Hypothalamic regulation of cyclic ovulation: evidence that the increase in gonadotropin-releasing hormone pulse frequency during the follicular phase reflects the gradual loss of the restraining effects of progesterone.

The luteal-follicular transition is characterized by decreasing plasma levels of E(2), progesterone (P), and inhibin A, with concomitant increases in FSH and LH levels. LH (and by inference GnRH) pulse frequency increases from 1 pulse every 3-4 h during the luteal phase to approximately 1 pulse/h at the midcycle LH surge. To examine the regulation of GnRH pulse frequency, we gave 10 normally cycling women transdermal E(2) and oral P to produce midluteal levels [364 +/- 65.0 pmol/liter (99 +/- 18 pg/ml) and 29.7 +/- 6.8 nmol/liter (9.3 +/- 2.1 ng/ml), respectively] for 10 d after the LH surge (d 0). P was then discontinued, and E(2) was given alone for 3 additional wk. Pulsatile LH secretion and follicular size were assessed on d 10, 17, 24, and 31. Results are presented as the mean +/- SEM. LH pulse frequency was 3.1 +/- 0.5 pulses/12 h after 10 d of E(2) and P, and remained low on d 17 when P had fallen below 1.6 nmol/liter (<0.5 ng/ml). In the continued presence of midluteal levels of E(2) [ approximately 360 pmol/liter (100 pg/ml)], LH pulse frequency increased on d 24 and 31 to 5.5 +/- 0.9 and 5.8 +/- 0.5 pulses/12 h, respectively, whereas pulse amplitude remained unchanged.

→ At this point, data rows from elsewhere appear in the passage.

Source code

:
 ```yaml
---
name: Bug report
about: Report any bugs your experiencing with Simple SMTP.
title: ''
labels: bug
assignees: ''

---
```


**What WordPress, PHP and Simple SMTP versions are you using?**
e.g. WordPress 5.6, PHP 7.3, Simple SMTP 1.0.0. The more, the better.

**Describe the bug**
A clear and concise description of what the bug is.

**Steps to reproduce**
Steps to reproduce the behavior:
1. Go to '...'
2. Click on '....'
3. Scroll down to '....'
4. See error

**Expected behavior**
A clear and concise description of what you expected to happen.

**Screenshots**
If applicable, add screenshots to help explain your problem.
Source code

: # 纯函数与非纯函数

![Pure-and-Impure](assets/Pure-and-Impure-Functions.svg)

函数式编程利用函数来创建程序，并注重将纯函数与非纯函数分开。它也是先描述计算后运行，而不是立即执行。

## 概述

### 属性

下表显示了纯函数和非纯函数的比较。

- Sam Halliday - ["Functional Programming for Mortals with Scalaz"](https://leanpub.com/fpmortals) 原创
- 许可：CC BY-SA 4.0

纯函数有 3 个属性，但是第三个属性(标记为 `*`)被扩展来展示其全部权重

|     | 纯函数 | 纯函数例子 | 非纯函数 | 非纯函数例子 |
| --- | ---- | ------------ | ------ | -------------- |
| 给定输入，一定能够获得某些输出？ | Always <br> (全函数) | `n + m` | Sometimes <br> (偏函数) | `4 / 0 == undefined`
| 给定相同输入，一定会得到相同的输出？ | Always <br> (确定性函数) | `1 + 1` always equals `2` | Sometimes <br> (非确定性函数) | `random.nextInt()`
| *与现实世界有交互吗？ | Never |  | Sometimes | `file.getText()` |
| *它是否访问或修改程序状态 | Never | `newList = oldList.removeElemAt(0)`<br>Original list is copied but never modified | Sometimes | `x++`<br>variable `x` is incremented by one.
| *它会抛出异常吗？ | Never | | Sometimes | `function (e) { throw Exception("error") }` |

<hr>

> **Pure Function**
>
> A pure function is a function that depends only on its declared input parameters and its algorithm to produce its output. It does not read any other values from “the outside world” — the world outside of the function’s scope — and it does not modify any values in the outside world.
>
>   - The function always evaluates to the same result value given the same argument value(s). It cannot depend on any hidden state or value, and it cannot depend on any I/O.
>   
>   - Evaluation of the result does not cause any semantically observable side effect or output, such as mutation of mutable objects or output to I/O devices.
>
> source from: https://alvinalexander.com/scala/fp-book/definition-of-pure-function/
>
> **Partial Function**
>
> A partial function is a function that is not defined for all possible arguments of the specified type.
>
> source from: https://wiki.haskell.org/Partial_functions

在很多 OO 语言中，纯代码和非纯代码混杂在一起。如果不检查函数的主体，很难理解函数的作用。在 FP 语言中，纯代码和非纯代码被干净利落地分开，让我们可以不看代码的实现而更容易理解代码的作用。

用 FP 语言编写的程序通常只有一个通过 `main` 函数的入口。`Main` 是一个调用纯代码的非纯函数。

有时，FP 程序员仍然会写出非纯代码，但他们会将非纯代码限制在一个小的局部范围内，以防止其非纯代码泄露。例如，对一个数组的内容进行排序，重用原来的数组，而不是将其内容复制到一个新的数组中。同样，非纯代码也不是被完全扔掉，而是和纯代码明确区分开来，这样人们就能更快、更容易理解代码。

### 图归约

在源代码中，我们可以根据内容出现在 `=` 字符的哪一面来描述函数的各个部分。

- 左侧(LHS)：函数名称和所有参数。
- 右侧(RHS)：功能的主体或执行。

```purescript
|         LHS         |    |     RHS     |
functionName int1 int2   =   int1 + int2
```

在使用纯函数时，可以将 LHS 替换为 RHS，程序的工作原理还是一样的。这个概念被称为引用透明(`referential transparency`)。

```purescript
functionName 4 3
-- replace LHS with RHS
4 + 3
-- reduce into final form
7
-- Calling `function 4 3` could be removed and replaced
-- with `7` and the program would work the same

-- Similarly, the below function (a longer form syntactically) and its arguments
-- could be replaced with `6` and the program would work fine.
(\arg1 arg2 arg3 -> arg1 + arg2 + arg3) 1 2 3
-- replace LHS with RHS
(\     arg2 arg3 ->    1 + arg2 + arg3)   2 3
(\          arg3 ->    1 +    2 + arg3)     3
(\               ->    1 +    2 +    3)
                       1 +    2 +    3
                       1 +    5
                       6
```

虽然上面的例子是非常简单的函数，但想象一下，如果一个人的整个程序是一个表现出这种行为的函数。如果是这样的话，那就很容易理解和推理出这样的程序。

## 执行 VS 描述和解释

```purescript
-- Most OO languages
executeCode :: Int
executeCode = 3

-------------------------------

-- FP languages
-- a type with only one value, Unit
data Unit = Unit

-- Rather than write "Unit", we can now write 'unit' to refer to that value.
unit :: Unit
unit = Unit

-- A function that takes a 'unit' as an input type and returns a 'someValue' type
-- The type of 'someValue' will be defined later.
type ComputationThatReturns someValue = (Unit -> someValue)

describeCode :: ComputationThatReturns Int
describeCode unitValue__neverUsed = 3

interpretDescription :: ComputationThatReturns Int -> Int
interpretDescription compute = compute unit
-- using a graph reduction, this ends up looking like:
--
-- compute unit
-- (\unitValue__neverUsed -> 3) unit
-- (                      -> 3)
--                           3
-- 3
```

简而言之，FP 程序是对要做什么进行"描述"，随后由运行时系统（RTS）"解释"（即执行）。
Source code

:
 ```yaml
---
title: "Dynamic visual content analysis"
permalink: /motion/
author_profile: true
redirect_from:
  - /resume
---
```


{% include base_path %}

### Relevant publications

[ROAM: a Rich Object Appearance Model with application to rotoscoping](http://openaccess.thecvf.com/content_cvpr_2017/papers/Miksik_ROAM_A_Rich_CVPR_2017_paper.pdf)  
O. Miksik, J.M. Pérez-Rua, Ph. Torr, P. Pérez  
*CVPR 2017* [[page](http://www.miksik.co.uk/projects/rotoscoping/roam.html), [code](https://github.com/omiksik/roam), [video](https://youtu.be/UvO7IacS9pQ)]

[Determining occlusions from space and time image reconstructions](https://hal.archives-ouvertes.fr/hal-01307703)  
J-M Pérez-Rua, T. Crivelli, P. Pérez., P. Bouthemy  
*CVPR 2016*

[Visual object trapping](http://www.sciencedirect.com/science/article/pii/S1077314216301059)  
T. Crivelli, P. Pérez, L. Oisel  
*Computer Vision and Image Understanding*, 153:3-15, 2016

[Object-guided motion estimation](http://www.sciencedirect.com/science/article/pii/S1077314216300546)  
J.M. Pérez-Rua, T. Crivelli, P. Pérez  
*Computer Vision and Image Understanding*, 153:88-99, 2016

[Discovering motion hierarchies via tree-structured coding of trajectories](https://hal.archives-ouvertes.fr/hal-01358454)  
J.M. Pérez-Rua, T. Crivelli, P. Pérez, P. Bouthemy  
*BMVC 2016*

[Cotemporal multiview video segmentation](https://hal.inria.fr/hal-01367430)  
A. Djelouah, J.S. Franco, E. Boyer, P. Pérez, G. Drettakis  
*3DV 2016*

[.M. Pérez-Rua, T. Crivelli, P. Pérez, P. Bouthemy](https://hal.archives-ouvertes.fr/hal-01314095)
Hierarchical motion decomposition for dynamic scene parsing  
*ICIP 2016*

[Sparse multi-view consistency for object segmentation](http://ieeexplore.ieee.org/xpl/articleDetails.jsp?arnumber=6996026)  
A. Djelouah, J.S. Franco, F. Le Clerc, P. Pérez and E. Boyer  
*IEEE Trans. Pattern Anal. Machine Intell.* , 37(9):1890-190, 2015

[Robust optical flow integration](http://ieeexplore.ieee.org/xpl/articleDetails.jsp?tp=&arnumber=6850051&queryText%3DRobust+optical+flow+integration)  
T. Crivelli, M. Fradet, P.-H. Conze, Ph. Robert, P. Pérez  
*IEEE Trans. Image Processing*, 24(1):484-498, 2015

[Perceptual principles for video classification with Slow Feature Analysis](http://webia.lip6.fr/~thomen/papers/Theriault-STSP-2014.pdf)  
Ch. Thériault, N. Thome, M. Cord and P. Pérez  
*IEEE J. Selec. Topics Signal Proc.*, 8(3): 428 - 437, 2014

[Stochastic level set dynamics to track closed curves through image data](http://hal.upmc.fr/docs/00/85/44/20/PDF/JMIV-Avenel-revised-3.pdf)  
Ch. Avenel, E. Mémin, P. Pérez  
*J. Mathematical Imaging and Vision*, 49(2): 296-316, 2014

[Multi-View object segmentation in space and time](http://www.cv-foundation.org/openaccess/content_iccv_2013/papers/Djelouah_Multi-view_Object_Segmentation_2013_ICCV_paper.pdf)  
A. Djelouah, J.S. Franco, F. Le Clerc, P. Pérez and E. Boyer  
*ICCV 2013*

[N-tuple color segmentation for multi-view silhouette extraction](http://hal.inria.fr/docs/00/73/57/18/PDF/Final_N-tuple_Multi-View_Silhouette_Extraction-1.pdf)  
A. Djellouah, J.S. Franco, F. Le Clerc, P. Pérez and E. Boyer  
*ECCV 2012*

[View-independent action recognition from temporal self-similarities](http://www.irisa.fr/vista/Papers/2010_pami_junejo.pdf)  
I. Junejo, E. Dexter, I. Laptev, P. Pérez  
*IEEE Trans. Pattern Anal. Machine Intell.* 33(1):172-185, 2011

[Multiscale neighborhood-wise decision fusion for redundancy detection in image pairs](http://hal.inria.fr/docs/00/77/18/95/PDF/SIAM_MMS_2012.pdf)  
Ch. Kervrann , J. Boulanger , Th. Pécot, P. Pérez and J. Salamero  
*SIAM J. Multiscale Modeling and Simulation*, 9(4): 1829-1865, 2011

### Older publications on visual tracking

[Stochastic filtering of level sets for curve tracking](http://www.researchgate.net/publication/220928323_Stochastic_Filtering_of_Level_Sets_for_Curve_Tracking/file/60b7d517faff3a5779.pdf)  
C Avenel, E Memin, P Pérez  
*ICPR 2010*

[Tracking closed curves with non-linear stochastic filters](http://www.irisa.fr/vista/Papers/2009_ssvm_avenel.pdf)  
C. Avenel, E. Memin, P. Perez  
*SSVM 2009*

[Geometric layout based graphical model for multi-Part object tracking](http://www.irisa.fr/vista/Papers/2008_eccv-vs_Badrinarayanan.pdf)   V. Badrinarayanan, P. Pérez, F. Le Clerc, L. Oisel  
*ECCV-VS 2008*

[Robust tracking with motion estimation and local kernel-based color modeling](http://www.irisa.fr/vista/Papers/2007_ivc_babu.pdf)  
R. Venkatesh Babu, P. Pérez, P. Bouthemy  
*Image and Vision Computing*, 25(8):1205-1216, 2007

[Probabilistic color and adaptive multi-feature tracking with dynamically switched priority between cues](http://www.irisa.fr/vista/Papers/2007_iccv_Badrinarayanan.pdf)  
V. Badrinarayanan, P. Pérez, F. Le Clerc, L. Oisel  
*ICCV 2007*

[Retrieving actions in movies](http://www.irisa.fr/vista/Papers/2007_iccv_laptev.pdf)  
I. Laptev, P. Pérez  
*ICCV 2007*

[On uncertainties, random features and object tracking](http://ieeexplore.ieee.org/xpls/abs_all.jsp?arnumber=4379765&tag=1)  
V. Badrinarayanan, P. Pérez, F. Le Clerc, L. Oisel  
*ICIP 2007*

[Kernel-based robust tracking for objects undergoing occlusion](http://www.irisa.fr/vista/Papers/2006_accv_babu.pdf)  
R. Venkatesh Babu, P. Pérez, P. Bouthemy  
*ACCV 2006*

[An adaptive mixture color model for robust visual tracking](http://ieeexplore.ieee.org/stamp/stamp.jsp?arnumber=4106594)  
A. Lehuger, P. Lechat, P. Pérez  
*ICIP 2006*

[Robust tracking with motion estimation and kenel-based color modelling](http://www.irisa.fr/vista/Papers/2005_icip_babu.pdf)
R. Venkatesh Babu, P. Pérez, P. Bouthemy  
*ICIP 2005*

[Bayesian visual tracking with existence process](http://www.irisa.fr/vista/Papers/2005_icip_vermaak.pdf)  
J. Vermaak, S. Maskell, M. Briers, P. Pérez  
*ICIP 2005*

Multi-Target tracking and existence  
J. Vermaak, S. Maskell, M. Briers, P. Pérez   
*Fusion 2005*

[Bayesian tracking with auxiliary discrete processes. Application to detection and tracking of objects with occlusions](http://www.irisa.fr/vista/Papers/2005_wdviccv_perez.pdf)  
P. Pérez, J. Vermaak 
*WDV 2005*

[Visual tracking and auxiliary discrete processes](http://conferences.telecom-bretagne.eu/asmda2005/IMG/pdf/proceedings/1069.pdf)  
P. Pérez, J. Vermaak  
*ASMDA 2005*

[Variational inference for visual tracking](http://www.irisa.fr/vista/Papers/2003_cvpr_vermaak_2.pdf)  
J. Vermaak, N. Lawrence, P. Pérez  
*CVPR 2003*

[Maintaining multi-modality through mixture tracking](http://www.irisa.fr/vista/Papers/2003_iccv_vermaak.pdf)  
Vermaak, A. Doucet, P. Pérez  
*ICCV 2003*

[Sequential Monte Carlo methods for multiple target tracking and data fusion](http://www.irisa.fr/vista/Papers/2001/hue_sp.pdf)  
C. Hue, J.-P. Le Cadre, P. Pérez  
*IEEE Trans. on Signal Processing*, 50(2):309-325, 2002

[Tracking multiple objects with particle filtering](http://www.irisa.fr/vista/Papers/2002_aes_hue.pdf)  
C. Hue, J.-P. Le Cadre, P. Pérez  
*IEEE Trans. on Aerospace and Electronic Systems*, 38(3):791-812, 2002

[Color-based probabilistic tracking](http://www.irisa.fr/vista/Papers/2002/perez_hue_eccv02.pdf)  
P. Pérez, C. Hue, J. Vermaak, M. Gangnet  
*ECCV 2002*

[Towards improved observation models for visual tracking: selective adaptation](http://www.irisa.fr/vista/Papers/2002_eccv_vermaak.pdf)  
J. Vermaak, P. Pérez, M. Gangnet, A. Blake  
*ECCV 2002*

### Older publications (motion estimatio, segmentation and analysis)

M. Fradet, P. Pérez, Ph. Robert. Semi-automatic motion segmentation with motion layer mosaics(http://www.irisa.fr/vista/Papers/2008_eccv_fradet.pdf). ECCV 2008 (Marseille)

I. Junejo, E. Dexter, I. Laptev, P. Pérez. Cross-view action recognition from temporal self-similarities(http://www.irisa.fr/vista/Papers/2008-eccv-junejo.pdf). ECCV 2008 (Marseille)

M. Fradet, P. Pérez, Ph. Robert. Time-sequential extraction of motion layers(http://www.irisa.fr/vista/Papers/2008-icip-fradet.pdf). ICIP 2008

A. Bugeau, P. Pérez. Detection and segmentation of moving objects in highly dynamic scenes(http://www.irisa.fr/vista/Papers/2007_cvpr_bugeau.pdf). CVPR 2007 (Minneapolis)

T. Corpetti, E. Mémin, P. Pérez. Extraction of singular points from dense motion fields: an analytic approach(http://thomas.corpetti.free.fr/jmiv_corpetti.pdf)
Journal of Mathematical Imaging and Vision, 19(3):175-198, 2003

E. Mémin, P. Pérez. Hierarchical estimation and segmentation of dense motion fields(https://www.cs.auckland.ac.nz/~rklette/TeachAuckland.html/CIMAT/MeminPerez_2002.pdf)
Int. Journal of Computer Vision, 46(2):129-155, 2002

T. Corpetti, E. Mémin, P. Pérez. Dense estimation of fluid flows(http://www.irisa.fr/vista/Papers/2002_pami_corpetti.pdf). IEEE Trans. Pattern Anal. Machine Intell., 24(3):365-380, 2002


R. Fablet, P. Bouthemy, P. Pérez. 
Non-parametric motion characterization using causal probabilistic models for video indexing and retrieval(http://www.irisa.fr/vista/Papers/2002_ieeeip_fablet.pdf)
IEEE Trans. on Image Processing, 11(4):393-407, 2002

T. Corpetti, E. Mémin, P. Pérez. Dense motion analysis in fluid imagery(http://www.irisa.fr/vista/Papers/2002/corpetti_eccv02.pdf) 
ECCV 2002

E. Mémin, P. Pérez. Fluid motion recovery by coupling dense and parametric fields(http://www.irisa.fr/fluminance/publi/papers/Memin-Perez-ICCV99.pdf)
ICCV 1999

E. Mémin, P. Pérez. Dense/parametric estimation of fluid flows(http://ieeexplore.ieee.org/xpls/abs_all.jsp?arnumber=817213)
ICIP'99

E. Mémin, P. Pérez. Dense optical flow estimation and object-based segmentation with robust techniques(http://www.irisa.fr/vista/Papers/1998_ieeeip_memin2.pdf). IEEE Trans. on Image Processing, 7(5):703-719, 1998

FSH increased 2-fold, but follicular size did not change. These results are consistent with E(2) potentiating the effects of low concentrations of P on the GnRH pulse generator for at least 7 d, after which pulse frequency increases despite maintenance of E(2) levels. This supports the hypothesis that the increasing GnRH pulse frequency throughout the follicular phase reflects the gradual loss of the inhibitory actions of low concentrations of P.